Every year that the Monitoring the Future Survey has asked US teenagers about their e-cigarette use, more and more of them have reported vaping.
Today, researchers from the University of Michigan, the National Institutes of Health, and the National Institute on Drug Abuse (NIDA) released 2019 survey results featuring responses from over 42,000 teenagers across nearly 400 public and private schools in the US. The survey, which has been administered every January since 1975, asks teenagers about their use of all kinds of substances, from drugs to alcohol to tobacco.
It only started asking specially about e-cigarettes and other vape products four years ago. But even over that short period, vaping has skyrocketed.
In 2019, over one in four high school seniors reported vaping at least once in the last 30 days. One in five tenth graders did, and one in 10 eighth graders did as well. “Teenagers are influenced by their peers and have also been brought up by technology,” says Nora Volkow, NIDA’s director. “It leads them to experiment.”
The other main driver of teenage vaping? Flavors. Roughly 41% of seniors in high school say they vape “because it tastes good,” according to the survey.
Earlier this year, top US health officials and President Trump floated the idea of banning flavored e-cigarettes, in large part because sweet tastes are a major draw for teenagers who are new to vaping. (The administration didn’t go through with it.) More new vapers means more nicotine-addicted teenagers, despite the fact that teenagers aren’t smoking as many cigarettes as they used to.
It’s not just nicotine that teens are vaping, though. Increasingly, teenagers are using e-cigarettes to smoke weed.
Interestingly, most of the teenagers who vape marijuana also report smoking it in traditional joints, Volkow says. She thinks that one of the major reasons for the increase in marijuana vaping is that it’s more covert than other methods of getting high. It’s also easier to deliver a more potent punch: Because people can become tolerant to THC, the high-inducing chemical in marijuana, many need to smoke more in order to feel the same effects. Vaping makes it easier to deliver higher concentrations of THC.
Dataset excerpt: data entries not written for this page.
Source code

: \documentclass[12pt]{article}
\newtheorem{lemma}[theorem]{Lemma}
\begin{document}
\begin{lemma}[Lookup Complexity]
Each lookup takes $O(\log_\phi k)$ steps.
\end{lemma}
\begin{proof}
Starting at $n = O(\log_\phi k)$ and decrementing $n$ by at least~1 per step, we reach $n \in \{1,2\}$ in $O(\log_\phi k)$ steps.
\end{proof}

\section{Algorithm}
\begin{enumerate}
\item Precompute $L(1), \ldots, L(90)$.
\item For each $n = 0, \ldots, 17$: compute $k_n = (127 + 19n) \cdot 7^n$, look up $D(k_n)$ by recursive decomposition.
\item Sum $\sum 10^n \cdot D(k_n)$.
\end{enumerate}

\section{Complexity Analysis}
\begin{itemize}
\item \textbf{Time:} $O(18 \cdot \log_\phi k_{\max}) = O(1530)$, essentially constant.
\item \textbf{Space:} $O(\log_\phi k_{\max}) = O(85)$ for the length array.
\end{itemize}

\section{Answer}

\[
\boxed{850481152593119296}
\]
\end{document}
The prospect of vaping getting more kids hooked on nicotine is potentially more concerning than giving existing high school stoners a new way to get high. But there’s one thing about THC vaping that’s especially worrisome: Its connection to the spate of vaping-related acute lung illnesses over the last year. As of earlier this month, there have been over 2,400 cases of the illness in the US, including 52 deaths. And while clinicians still aren’t sure what ingredients are causing the problem, the majority of the cases have been seen in people who were vaping THC.
Without a flavoring ban, there aren’t any big-picture policy ideas in the works to dissuade teens from vaping. Meanwhile, the survey is set to start up again early in the new year: It’s highly likely that growing public concern over these severe lung illnesses have already started influencing teens’ vaping habits.